The authors acknowledge the Gerstner Family Foundation for its generous support of this work. Reid W. Merryman, Mikaela McDonough, and Philippe Armand would like to acknowledge support from the Harold and Virginia Lash Grant Program. Reid W. Merryman would like to acknowledge support from an American Society for Transplantation and Cellular Therapy New Investigator Award and a Lymphoma Research Foundation Clinical Investigator Career Development Award.

    AUTHOR CONTRIBUTIONS

    Reid W. Merryman designed the research, performed research, analyzed the data, and wrote the paper. Justin Rhoades, Kan Xiong, Mark Murakami, and Viktor A. Adalsteinsson designed the research, performed research, analyzed the data, and edited the paper. Robert A. Redd analyzed the data and reviewed the paper. Katherine Antel, Hyun Hwan An, Mikaela McDonough, Liliana Guerrero, Andela Crnjac, Sainetra Sridhar, Timothy Blewett, Ju Cheng, Parastoo B. Dahi, Yago Nieto, Robin M. Joyce, Yi-Bin Chen, Alex F. Herrera, and Philippe Armand performed research and reviewed the paper.

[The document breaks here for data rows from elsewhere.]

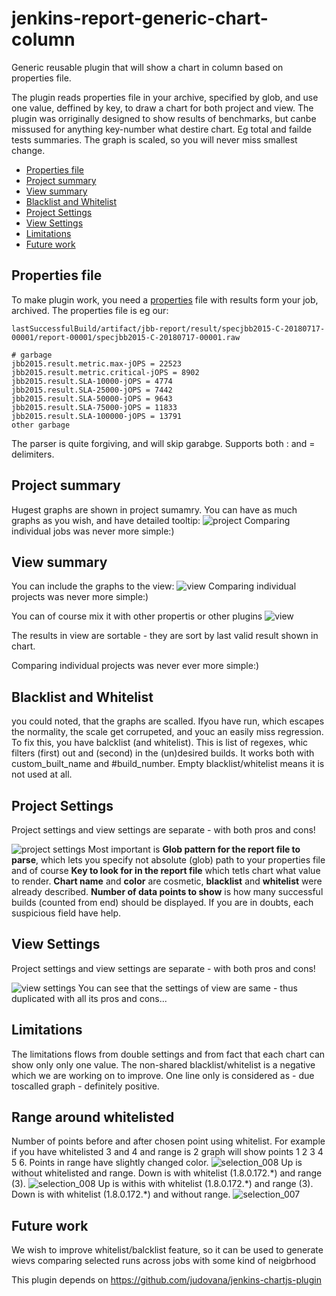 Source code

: # jenkins-report-generic-chart-column
Generic reusable plugin that will show a chart in column based on properties file.

The plugin reads properties file in your archive, specified by glob, and use one value, deffined by key, to draw a chart for both project and view. The plugin was orriginally designed to show results of benchmarks, but canbe missused for anything key-number what destire chart. Eg total and failde tests summaries. The graph is scaled, so you will never miss smallest change.

* [Properties file](#properties-file)
* [Project summary](#project-summary)
* [View summary](#view-summary)
* [Blacklist and Whitelist](#blacklist-and-whitelist)
* [Project Settings](#project-settings)
* [View Settings](#view-settings)
* [Limitations](#limitations)
* [Future work](#future-work)

## Properties file
To make plugin work, you need a [properties](https://en.wikipedia.org/wiki/.properties) file with results form your job, archived. The properties  file is eg our:
```
lastSuccessfulBuild/artifact/jbb-report/result/specjbb2015-C-20180717-00001/report-00001/specjbb2015-C-20180717-00001.raw 
```
```
# garbage
jbb2015.result.metric.max-jOPS = 22523
jbb2015.result.metric.critical-jOPS = 8902
jbb2015.result.SLA-10000-jOPS = 4774
jbb2015.result.SLA-25000-jOPS = 7442
jbb2015.result.SLA-50000-jOPS = 9643
jbb2015.result.SLA-75000-jOPS = 11833
jbb2015.result.SLA-100000-jOPS = 13791
other garbage
```
The parser is quite forgiving, and will skip garabge. Supports both : and = delimiters.

## Project summary
Hugest graphs are shown in project sumamry.  You can have as much graphs as you wish, and have detailed tooltip:
![project](https://user-images.githubusercontent.com/2904395/43015881-2747cb3a-8c51-11e8-9ccf-c6b4a0189e61.png)
Comparing individual jobs was never more simple:)

## View summary
You can include the graphs to the view:
![view](https://user-images.githubusercontent.com/2904395/43015883-278a339e-8c51-11e8-8656-5165b455d8ef.png)
Comparing individual projects was never more simple:)

You can of course mix it with other propertis or other plugins
![view](https://user-images.githubusercontent.com/2904395/43015875-21c739fc-8c51-11e8-9026-c84127628634.png)

The results in view are sortable - they are sort by last valid result shown in chart.

Comparing individual projects was never ever more simple:)

## Blacklist and Whitelist
you could noted, that the graphs are scalled.  Ifyou have run, which escapes the normality, the scale get corrupeted, and youc an easily miss regression. To fix this, you have balcklist (and whitelist). This is list of regexes,  whic filters (first) out and (second) in the (un)desired builds. It works both with custom_built_name and #build_number. Empty blacklist/whitelist means it is not used at all.

## Project Settings
Project settings and view settings are separate - with both pros and cons!

![project settings](https://user-images.githubusercontent.com/11722903/45221578-e0fbf700-b27f-11e8-97f6-5d1f637bf05c.png)
Most important is **Glob pattern for the report file to parse**, which lets you specify not absolute (glob) path to your properties file and of course **Key to look for in the report file** which tetls chart what value to render.  **Chart name** and **color** are  cosmetic, **blacklist** and **whitelist** were already described.  **Number of data points to show** is how many successful builds (counted from end) should be displayed.  If you are in doubts, each suspicious field have help.

## View Settings
Project settings and view settings are separate - with both pros and cons!

![view settings](https://user-images.githubusercontent.com/11722903/45221610-ff61f280-b27f-11e8-864e-7c12b9f23a2b.png)
You can see that the settings of view are same - thus duplicated with all its pros and cons...

## Limitations

The limitations flows from double settings and from fact that each chart can show only only one value. The non-shared blacklist/whitelist is a negative which we are working on to improve. One line only is considered as - due toscalled graph - definitely positive.

## Range around whitelisted

Number of points before and after chosen point using whitelist. For example if you have whitelisted 3 and 4 and range is 2 graph will show points 1 2 3 4 5 6. Points in range have slightly changed color.
![selection_008](https://user-images.githubusercontent.com/11722903/48713596-08bcf300-ec11-11e8-9894-4e8445d612f9.png)
Up is without whitelisted and range. Down is with whitelist (1.8.0.172.\*) and range (3).
![selection_008](https://user-images.githubusercontent.com/11722903/48712892-37d26500-ec0f-11e8-92be-62acf31c6bdd.png)
Up is withis with whitelist (1.8.0.172.\*) and range (3). Down is with whitelist (1.8.0.172.\*) and without range.
![selection_007](https://user-images.githubusercontent.com/11722903/48713581-fe9af480-ec10-11e8-898f-3ac208b809a8.png)
## Future work
We wish to improve whitelist/balcklist feature, so it can be used to generate wievs comparing selected runs across jobs with some kind of neigbrhood

This plugin depends on https://github.com/judovana/jenkins-chartjs-plugin
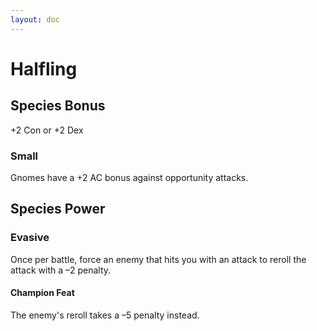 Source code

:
 ```yaml
---
layout: doc
---
```

# Halfling

## Species Bonus

+2 Con or +2 Dex

### Small

Gnomes have a +2 AC bonus against opportunity attacks.

## Species Power

### Evasive

Once per battle, force an enemy that hits you with an attack to reroll the attack with a –2 penalty.

#### Champion Feat

The enemy's reroll takes a –5 penalty instead.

    CONFLICT OF INTEREST STATEMENT

    Reid W. Merryman—Advisory board: Genmab, Adaptive Biotechnologies, Bristol Myers Squibb, Abbvie, Inteillia, Epizyme; consulting: Alphasights; institutional research funding: Merck, Bristol Myers Squibb, Genmab, Genentech/Roche. Yago Nieto—Consulting: Affimed, Novonordisk; research funding: Novartis, Biosecura, Astra-Zeneca, Affimed, Takeda. Yi-Bin Chen—Consulting: Incyte, Jasper, Gamida Cell, Daiichi, Celularity, Equilium, Actinium. Alex F. Herrera—Consulting: Bristol Myers Squibb, Genentech, Merck, Seattle Genetics, AstraZeneca, Karyopharm, ADC Therapeutics, Takeda, Tubulis, Genmab, Regeneron; research funding: Bristol Myers Squibb, Genentech, Merck, Seattle Genetics, KiTE Pharma, Gilead Sciences, AstraZeneca, ADC Therapeutics. Philippe Armand—Consulting: Merck, BMS, Pfizer, Affimed, Adaptive, Infinity, ADC Therapeutics, Celgene, Morphosys, Daiichi Sankyo, Miltenyi, Tessa, GenMab, C4, Enterome, Regeneron, Epizyme, AstraZeneca, Genentech; research funding (institutional): Merck, BMS, Affimed, Adaptive, Roche, Tensha, Otsuka, Sigma Tau, Genentech, IGM, Kite; Honoraria: Merck, BMS. Mark Murakami—Advisory board: Novartis, CancerModels.org; research funding: Generate Biomedicines, Genentech/Roche. Viktor A. Adalsteinsson is a co-inventor on a patent application covering MAESTRO (US 2023/0203568, pending) which has been licensed to Exact Sciences which was not involved in this study; receives research funding from Exact Sciences; and is a co-founder and advisor to Amplifyer Bio which was not involved in this study. The remaining authors declare no conflict of interest.

    FUNDING

    This research received no funding.

    DATA AVAILABILITY STATEMENT

    The data that support the findings of this study are available from the corresponding author upon reasonable request.